Interlingual Queries¶
This guide explains how interlingual queries work within Wn. To get
started, you'll need at least two lexicons that use interlingual
indices (ILIs). For this guide, we'll use the Open English WordNet
(oewn:2021
), the Open German WordNet (odenet:1.4
), also
known as OdeNet, and the Japanese wordnet (omw-ja:1.4
).
>>> import wn
>>> wn.download('oewn:2021')
>>> wn.download('odenet:1.4')
>>> wn.download('omw-ja:1.4')
We will query these wordnets with the following Wordnet
objects:
>>> en = wn.Wordnet('oewn:2021')
>>> de = wn.Wordnet('odenet:1.4')
The object for the Japanese wordnet will be discussed and created below, in Cross-lingual Relation Traversal.
What are Interlingual Indices?¶
It is common for users of the Princeton WordNet to refer to synsets by their WNDB offset and type, but this is problematic because the offset is a byte-offset in the wordnet data files and it will differ for wordnets in other languages and even between versions of the same wordnet. Interlingual indices (ILIs) address this issue by providing stable identifiers for concepts, whether for a synset across versions of a wordnet or across languages.
The idea of ILIs was proposed by [Vossen99] and it came to fruition with the release of the Collaborative Interlingual Index (CILI; [Bond16]). CILI therefore represents an instance of, and a namespace for, ILIs. There could, in theory, be alternative indexes for particular domains (e.g., names of people or places), but currently there is only the one.
As an example, the synset for apricot (fruit) in WordNet 3.0 is
07750872-n
, but it is 07766848-n
in WordNet 3.1. In OdeNet
1.4, which is not released in the WNDB format and therefore doesn't
use offsets at all, it is 13235-n
for the equivalent word
(Aprikose). However, all three use the same ILI: i77784
.
Not every synset is guaranteed to be associated with an ILI, and some
have the special value in
indicates that the project is proposing
that a new ILI be created in the CILI project for the concept, but
until that happens it cannot be used in interlingual queries.
- Vossen99
Vossen, Piek, Wim Peters, and Julio Gonzalo. "Towards a universal index of meaning." In Proceedings of ACL-99 workshop, Siglex-99, standardizing lexical resources, pp. 81-90. University of Maryland, 1999.
- Bond16
Bond, Francis, Piek Vossen, John Philip McCrae, and Christiane Fellbaum. "CILI: the Collaborative Interlingual Index." In Proceedings of the 8th Global WordNet Conference (GWC), pp. 50-57. 2016.
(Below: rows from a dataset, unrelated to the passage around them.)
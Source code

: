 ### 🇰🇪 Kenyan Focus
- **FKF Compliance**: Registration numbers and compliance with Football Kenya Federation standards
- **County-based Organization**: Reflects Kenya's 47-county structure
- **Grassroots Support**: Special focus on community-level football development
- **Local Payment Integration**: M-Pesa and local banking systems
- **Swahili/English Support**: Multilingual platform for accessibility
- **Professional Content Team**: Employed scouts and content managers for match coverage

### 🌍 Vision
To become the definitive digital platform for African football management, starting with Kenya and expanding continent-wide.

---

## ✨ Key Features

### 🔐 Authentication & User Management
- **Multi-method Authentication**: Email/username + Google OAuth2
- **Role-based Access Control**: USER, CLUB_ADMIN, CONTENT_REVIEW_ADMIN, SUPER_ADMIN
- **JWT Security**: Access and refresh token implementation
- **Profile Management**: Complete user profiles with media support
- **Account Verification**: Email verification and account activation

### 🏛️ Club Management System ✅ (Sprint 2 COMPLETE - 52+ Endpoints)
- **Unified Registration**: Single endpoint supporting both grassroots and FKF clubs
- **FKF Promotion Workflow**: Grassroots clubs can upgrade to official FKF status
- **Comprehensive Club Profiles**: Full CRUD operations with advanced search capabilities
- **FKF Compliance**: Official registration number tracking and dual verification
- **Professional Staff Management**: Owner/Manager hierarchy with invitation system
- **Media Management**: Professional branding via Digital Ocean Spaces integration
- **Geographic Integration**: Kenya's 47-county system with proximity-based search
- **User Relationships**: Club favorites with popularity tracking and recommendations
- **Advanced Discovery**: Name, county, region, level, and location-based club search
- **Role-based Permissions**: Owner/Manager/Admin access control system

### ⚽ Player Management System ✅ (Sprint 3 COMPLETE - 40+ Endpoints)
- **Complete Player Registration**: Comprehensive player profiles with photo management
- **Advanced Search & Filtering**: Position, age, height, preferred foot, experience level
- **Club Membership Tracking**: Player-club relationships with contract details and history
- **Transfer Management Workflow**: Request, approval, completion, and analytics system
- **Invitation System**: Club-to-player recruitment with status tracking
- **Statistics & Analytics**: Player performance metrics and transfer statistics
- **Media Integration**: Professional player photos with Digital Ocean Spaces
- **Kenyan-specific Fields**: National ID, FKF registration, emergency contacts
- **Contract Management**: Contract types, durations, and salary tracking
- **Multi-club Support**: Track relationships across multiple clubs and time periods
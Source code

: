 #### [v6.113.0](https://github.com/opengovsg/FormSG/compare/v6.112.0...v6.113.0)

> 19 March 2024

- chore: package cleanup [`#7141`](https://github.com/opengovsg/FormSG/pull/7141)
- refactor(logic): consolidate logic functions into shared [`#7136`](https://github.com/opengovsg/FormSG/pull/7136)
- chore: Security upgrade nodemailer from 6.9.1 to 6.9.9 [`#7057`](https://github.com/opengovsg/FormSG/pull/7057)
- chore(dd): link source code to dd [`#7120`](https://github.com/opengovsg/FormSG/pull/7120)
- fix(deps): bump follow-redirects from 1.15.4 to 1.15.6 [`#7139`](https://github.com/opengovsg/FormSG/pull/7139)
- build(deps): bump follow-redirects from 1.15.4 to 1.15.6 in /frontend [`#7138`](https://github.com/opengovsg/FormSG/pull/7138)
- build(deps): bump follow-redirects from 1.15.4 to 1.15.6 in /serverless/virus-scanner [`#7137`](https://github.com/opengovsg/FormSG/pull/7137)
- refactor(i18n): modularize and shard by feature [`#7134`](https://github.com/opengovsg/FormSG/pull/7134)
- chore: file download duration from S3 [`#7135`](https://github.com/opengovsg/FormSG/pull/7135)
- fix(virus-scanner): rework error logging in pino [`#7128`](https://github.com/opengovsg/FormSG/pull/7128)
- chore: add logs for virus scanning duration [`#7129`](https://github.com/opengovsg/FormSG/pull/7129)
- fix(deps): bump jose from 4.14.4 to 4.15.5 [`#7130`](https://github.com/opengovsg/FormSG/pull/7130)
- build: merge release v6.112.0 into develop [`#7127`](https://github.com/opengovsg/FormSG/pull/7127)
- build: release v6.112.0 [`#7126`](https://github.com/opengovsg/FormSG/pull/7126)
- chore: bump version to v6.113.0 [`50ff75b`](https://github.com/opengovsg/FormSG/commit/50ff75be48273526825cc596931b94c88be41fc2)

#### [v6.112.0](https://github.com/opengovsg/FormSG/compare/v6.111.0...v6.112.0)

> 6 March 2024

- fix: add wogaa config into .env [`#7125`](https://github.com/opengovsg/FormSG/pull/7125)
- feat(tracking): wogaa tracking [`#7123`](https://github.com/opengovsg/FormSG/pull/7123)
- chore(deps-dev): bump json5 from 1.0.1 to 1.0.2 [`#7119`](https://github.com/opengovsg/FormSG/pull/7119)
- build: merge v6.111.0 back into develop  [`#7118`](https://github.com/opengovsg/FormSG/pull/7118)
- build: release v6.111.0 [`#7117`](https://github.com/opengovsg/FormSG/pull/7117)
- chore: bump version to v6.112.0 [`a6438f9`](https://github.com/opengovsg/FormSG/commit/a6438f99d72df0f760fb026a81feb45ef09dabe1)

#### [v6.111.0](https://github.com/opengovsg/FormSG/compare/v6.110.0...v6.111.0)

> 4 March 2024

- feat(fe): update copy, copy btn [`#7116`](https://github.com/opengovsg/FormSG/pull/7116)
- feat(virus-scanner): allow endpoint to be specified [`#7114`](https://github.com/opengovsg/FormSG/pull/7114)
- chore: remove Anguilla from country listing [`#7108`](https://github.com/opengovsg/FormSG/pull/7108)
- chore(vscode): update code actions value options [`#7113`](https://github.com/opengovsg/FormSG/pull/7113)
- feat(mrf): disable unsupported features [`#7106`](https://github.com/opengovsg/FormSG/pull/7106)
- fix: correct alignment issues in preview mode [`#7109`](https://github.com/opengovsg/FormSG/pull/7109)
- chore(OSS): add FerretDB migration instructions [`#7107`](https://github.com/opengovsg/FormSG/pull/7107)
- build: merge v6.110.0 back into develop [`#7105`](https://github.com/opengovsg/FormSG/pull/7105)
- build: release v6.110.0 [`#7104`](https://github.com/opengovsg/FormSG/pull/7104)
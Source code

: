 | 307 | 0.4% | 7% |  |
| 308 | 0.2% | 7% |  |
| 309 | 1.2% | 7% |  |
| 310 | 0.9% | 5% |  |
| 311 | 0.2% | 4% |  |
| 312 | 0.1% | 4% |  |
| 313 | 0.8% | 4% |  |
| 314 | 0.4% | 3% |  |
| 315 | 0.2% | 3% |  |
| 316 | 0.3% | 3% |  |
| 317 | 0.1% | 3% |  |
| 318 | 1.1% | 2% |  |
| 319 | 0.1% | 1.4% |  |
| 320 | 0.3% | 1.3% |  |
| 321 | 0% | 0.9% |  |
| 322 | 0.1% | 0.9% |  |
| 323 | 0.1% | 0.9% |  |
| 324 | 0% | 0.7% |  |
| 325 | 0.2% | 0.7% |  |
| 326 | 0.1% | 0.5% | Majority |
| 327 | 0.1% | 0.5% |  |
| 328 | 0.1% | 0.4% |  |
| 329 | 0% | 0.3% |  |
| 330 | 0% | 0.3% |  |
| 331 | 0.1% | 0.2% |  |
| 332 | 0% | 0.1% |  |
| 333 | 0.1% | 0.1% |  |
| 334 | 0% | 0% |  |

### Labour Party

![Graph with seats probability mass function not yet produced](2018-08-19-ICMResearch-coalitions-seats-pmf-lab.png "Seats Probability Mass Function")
Using Interlingual Indices¶
For synsets that have an associated ILI, you can retrieve it via the
wn.Synset.ili
accessor:
>>> apricot = en.synsets('apricot')[1]
>>> apricot.ili
ILI('i77784')
From this object you can get various properties of the ILI, such as the ID as a string, its status, and its definition, but if you have not added CILI to Wn's database it will not be very informative:
>>> apricot.ili.id
'i77784'
>>> apricot.ili.status
'presupposed'
>>> apricot.ili.definition() is None
True
The presupposed
status means that the ILI was in use by a lexicon,
but there is no other source of truth for the index. CILI can be
downloaded just like a lexicon:
>>> wn.download('cili:1.0')
Now the status and definition should be more useful:
>>> apricot.ili.status
'active'
>>> apricot.ili.definition()
'downy yellow to rosy-colored fruit resembling a small peach'
ILI IDs may be used to lookup synsets:
>>> Aprikose = de.synsets(ili=apricot.ili.id)[0]
>>> Aprikose.lemmas()
['Marille', 'Aprikose']
Translating Words, Senses, and Synsets¶
Rather than manually inserting the ILI IDs into Wn's lookup functions
as shown above, Wn provides the wn.Synset.translate()
method to
make it easier:
>>> apricot.translate(lexicon='odenet:1.4')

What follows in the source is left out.